The bipolar cells, horizontal and amacrine cells communicate with the ganglion cells via synaptic contacts. Bipolar cells, along with amacrine and horizontal cells, have the role to control the detection of light by graded impulse responses of glutamate which are released by the photoreceptors. The ganglion cells are depolarized by synaptic glutamatergic release from bipolar cells. The synaptic transmission depends on the level of intracellular calcium concentration in the bipolar cells. In this thesis, the influence of the membrane potential over the calcium channel dynamics and calcium current was simulated and analyzed. Calcium ion flux changes its direction from inside to outside of the cell in regions where the voltage membrane exceeds the equilibrium potential of calcium. A computational study was performed in order to get a better insight of the roll of the bipolar cell in the transduced signal.
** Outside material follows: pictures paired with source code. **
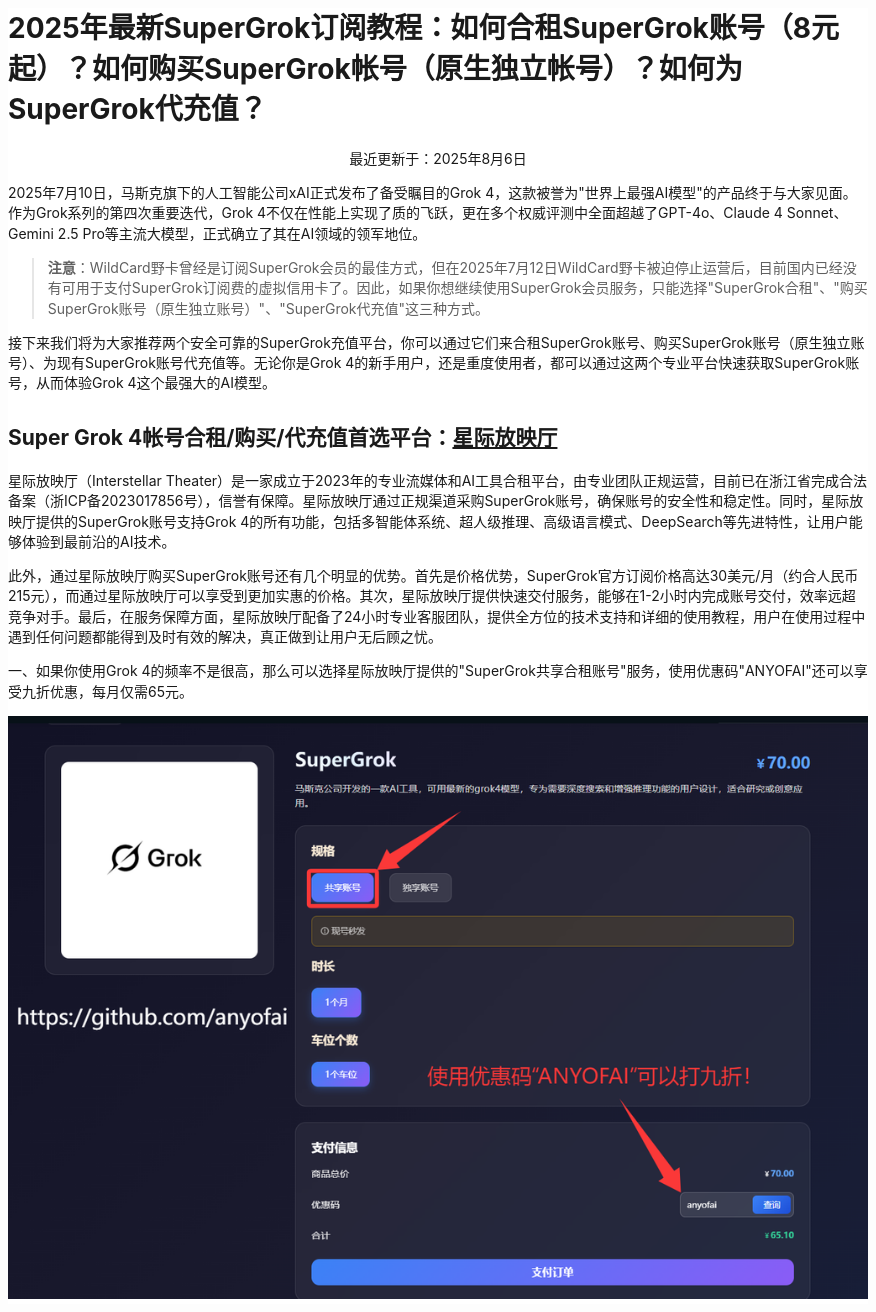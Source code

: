 # 2025年最新SuperGrok订阅教程：如何合租SuperGrok账号（8元起）？如何购买SuperGrok帐号（原生独立帐号）？如何为SuperGrok代充值？

<p align="center">最近更新于：2025年8月6日</p>

2025年7月10日，马斯克旗下的人工智能公司xAI正式发布了备受瞩目的Grok 4，这款被誉为"世界上最强AI模型"的产品终于与大家见面。作为Grok系列的第四次重要迭代，Grok 4不仅在性能上实现了质的飞跃，更在多个权威评测中全面超越了GPT-4o、Claude 4 Sonnet、Gemini 2.5 Pro等主流大模型，正式确立了其在AI领域的领军地位。

<blockquote>

**注意**：WildCard野卡曾经是订阅SuperGrok会员的最佳方式，但在2025年7月12日WildCard野卡被迫停止运营后，目前国内已经没有可用于支付SuperGrok订阅费的虚拟信用卡了。因此，如果你想继续使用SuperGrok会员服务，只能选择"SuperGrok合租"、"购买SuperGrok账号（原生独立账号）"、"SuperGrok代充值"这三种方式。

</blockquote>

接下来我们将为大家推荐两个安全可靠的SuperGrok充值平台，你可以通过它们来合租SuperGrok账号、购买SuperGrok账号（原生独立账号）、为现有SuperGrok账号代充值等。无论你是Grok 4的新手用户，还是重度使用者，都可以通过这两个专业平台快速获取SuperGrok账号，从而体验Grok 4这个最强大的AI模型。

## Super Grok 4帐号合租/购买/代充值首选平台：<a href="https://www.naifeistation.com/i/3wLPME">星际放映厅</a>

星际放映厅（Interstellar Theater）是一家成立于2023年的专业流媒体和AI工具合租平台，由专业团队正规运营，目前已在浙江省完成合法备案（浙ICP备2023017856号），信誉有保障。星际放映厅通过正规渠道采购SuperGrok账号，确保账号的安全性和稳定性。同时，星际放映厅提供的SuperGrok账号支持Grok 4的所有功能，包括多智能体系统、超人级推理、高级语言模式、DeepSearch等先进特性，让用户能够体验到最前沿的AI技术。

此外，通过星际放映厅购买SuperGrok账号还有几个明显的优势。首先是价格优势，SuperGrok官方订阅价格高达30美元/月（约合人民币215元），而通过星际放映厅可以享受到更加实惠的价格。其次，星际放映厅提供快速交付服务，能够在1-2小时内完成账号交付，效率远超竞争对手。最后，在服务保障方面，星际放映厅配备了24小时专业客服团队，提供全方位的技术支持和详细的使用教程，用户在使用过程中遇到任何问题都能得到及时有效的解决，真正做到让用户无后顾之忧。

一、如果你使用Grok 4的频率不是很高，那么可以选择星际放映厅提供的"SuperGrok共享合租账号"服务，使用优惠码"ANYOFAI"还可以享受九折优惠，每月仅需65元。

![通过星际放映厅合租SuperGrok帐号](https://raw.githubusercontent.com/anyofai/x-twitter/refs/heads/main/image/SuperGrok%E5%90%88%E7%A7%9F-%E6%98%9F%E9%99%85%E6%94%BE%E6%98%A0%E5%8E%85-1.png)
Furthermore, it was aimed to investigate the intracellular calcium concentration in the bipolar cell terminals using voltage clamp or space clamp technique. The intracellular calcium concentration has the main role in triggering neurotransmitter release and in this purpose it is analyzed how it changes during a stimulus of different wave-forms, with different amplitudes and time duration. In the last section, the impact of different intracellular calcium concentrations on the vesicle release was investigated. The discrete synaptic vesicle release is simulated with a four pool model and it doesn't include any endocytosis mechanism because the simulations were performed on short terms. In this study, L-type voltage-gated calcium channels was used to explain calcium current in type 9 ON bipolar cell in the rat retina. The results of this thesis may give an insight on how various computer simulations could resemble physiologic process in retinal bipolar cells. In this scope, the influence of sinusoidal stimuli of different frequencies (from 20 Hz to 5 kHz) and amplitudes (30 μA to 50 μA) or by using repetitive rectangular pulses was investigated.